== Material to process ==

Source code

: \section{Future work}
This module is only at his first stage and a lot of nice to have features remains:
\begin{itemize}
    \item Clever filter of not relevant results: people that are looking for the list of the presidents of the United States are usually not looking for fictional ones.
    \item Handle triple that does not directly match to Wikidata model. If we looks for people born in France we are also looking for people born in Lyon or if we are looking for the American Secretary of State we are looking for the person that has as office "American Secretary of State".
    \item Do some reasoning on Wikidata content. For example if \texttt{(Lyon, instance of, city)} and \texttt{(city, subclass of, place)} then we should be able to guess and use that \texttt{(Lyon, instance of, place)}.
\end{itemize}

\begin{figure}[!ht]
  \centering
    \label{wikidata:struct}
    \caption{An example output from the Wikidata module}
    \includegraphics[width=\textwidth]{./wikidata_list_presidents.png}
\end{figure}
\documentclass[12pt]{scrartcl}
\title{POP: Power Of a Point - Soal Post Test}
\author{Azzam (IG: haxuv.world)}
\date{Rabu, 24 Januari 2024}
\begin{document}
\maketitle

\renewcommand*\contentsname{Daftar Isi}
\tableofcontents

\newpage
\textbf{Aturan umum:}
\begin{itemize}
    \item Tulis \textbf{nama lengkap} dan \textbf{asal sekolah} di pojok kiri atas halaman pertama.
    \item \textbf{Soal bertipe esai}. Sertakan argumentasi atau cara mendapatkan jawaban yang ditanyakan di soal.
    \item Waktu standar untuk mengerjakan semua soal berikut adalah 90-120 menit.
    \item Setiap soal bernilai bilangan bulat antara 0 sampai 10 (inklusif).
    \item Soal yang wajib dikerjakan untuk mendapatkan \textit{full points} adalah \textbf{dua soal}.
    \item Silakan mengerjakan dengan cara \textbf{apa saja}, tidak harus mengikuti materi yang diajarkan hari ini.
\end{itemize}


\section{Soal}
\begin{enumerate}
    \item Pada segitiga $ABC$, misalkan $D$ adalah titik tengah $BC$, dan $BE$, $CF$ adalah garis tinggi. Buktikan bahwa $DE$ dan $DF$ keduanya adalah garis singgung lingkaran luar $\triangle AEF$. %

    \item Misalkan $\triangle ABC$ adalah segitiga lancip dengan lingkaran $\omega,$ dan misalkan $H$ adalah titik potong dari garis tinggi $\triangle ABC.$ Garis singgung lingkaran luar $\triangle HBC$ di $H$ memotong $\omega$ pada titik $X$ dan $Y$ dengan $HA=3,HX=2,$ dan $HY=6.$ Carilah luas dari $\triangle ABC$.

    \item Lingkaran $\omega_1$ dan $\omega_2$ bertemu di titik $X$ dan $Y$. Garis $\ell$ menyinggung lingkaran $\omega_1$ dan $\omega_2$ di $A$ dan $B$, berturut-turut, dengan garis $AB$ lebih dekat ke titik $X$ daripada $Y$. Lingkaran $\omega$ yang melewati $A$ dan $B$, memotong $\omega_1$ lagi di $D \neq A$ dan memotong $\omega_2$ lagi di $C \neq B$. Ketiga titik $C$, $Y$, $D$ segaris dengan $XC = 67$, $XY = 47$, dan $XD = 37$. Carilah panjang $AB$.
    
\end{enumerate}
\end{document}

===

Try it: Only the lines from the top of the data through the line that contains "for fictional ones." should be quoted, exactly as they stand.

Solution to this task:
Source code

: \section{Future work}
This module is only at his first stage and a lot of nice to have features remains:
\begin{itemize}
    \item Clever filter of not relevant results: people that are looking for the list of the presidents of the United States are usually not looking for fictional ones.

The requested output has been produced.